Draw an electric equivalent, substituting the (magnetic) bars by (7) resistances. N1 can be substituted by a current source, N2 by an amp-meter.

3. May 23, 2015

### theone

but I did that in the attachment. I wanted to check if the dimensions I'm using for $A_c$ is correct

4. May 23, 2015

### Hesch

Sorry, I didn't see the attached.

Yes, Ac = 20 * 20 mm2.

What are these ±O symbols meant to be? And why are there two? Are two currents induced in the "transformer" at the same time?

5. May 23, 2015

### theone

the mmf from the wounded coil. I'm not sure what the correct symbol is
Shouldn't there be two? $N_1i_1$ on the left and $N_2i_2$ on the right

6. May 23, 2015

### Hesch

I don't know anything about american symbols ( I'm from Denmark ), but you must have different symbols for a current source/a voltage source. As suggested in #2, I'd use a current source because of the analogy between electrical current and magnetic flux.
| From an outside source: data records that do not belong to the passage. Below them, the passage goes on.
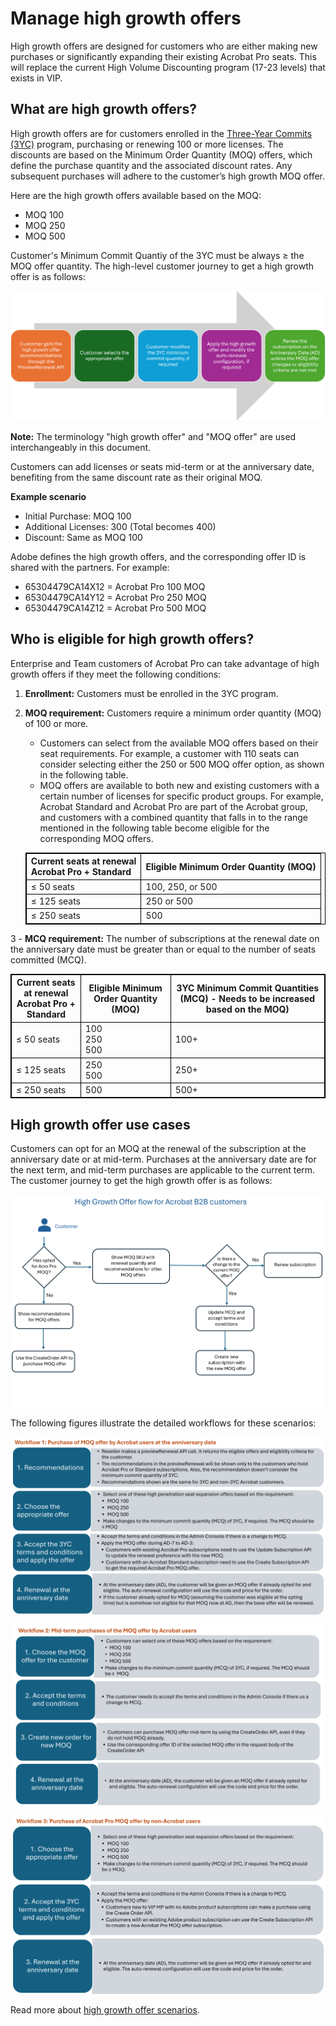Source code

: # Manage high growth offers

High growth offers are designed for customers who are either making new purchases or significantly expanding their existing Acrobat Pro seats. This will replace the current High Volume Discounting program (17-23 levels) that exists in VIP.

## What are high growth offers?

High growth offers are for customers enrolled in the [Three-Year Commits (3YC)](./three_year_commit.md) program, purchasing or renewing 100 or more licenses. The discounts are based on the Minimum Order Quantity (MOQ) offers, which define the purchase quantity and the associated discount rates. Any subsequent purchases will adhere to the customer’s high growth MOQ offer.

Here are the high growth offers available based on the MOQ:

- MOQ 100
- MOQ 250
- MOQ 500

Customer's Minimum Commit Quantiy of the 3YC must be always ≥
the MOQ offer quantity. The high-level customer journey to get a high growth offer is as follows:

![Customer journey to get high growth offers](../image/user_journey.png)

**Note:** The terminology "high growth offer" and "MOQ offer" are used interchangeably in this document.

Customers can add licenses or seats mid-term or at the anniversary date, benefiting from the same discount rate as their original MOQ.

**Example scenario**

- Initial Purchase: MOQ 100
- Additional Licenses: 300 (Total becomes 400)
- Discount: Same as MOQ 100

Adobe defines the high growth offers, and the corresponding offer ID is shared with the partners. For example:

- 65304479CA14X12 = Acrobat Pro 100 MOQ
- 65304479CA14Y12 = Acrobat Pro 250 MOQ
- 65304479CA14Z12 = Acrobat Pro 500 MOQ

## Who is eligible for high growth offers?

Enterprise and Team customers of Acrobat Pro can take advantage of high growth offers if they meet the following conditions:

1. **Enrollment:** Customers must be enrolled in the 3YC program.
2. **MOQ requirement:** Customers require a minimum order quantity (MOQ) of 100 or more.

   - Customers can select from the available MOQ offers based on their seat requirements. For example, a customer with 110 seats can consider selecting either the 250 or 500 MOQ offer option, as shown in the following table.
   - MOQ offers are available to both new and existing customers with a certain number of licenses for specific product groups. For example, Acrobat Standard and Acrobat Pro are part of the Acrobat group, and customers with a combined quantity that falls in to the range mentioned in the following table become eligible for the corresponding MOQ offers.

    | Current seats at renewal <br/> Acrobat Pro + Standard | Eligible Minimum Order Quantity (MOQ) |
    |-------------------------------------------------------|---------------------------------------|
    | ≤ 50 seats                                            | 100, 250, or 500             |
    | ≤ 125 seats                                           | 250 or 500                        |
    | ≤ 250 seats                                           | 500                                   |

3 - **MCQ requirement:** The number of subscriptions at the renewal date on the anniversary date must be greater than or equal to the number of seats committed (MCQ).

<style>
table, th, td {
  border: 1px solid black;
}
</style>

  | Current seats at renewal <br/> Acrobat Pro + Standard | Eligible Minimum Order Quantity (MOQ) | 3YC Minimum Commit Quantities (MCQ) - Needs to be increased based on the MOQ) |
  |-------------------------------------------------------|---------------------------------------|-------------------------------------------------------------------------------|
  | ≤ 50 seats                                            | 100 <br /> 250 <br /> 500             | 100+                                                                          |
  | ≤ 125 seats                                           | 250 <br /> 500                        | 250+                                                                          |
  | ≤ 250 seats                                           | 500                                   | 500+                                                                          |

## High growth offer use cases

Customers can opt for an MOQ at the renewal of the subscription at the anniversary date or at mid-term. Purchases at the anniversary date are for the next term, and mid-term purchases are applicable to the current term. The customer journey to get the high growth offer is as follows:

![High Growth flow for Acro customers](../image/hg_flow.png)

The following figures illustrate the detailed workflows for these scenarios:

![Workflow 1](../image/moq_ad.png)

![Workflow 2](../image/moq_mid_term.png)

![Workflow 2](../image/moq_non_acro.png)

Read more about [high growth offer scenarios](./high_pen_scenarios.md).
I don't know if there must be one or two current sources, for example: Is N2 loaded/current supplied? I just know:

7. May 23, 2015

### theone

I forgot to mention that in addition to drawing a magnetic equivalent, the question also asked to find all the reluctance's.

On my diagram there are 4 reluctance's. But the solution only lists three reluctance's : 0.212, 0.292, 0.159 MA/m.

The 0.159 MA/m I can get as $R_4$,

$R_4=\frac{\frac{60}{1000}}{μ_0 1500 (\frac{10}{1000} \frac{20}{1000})} = 0.159 MA/m$

But I don't know how they got the other two.

8. May 23, 2015

### Hesch

I guess that they have reduced the circuit into 3 reluctances:

a) R1+R2+R2 ( in series)
b) R1+R3+R3
c) R4

9. May 23, 2015

### theone

thanks, I got it now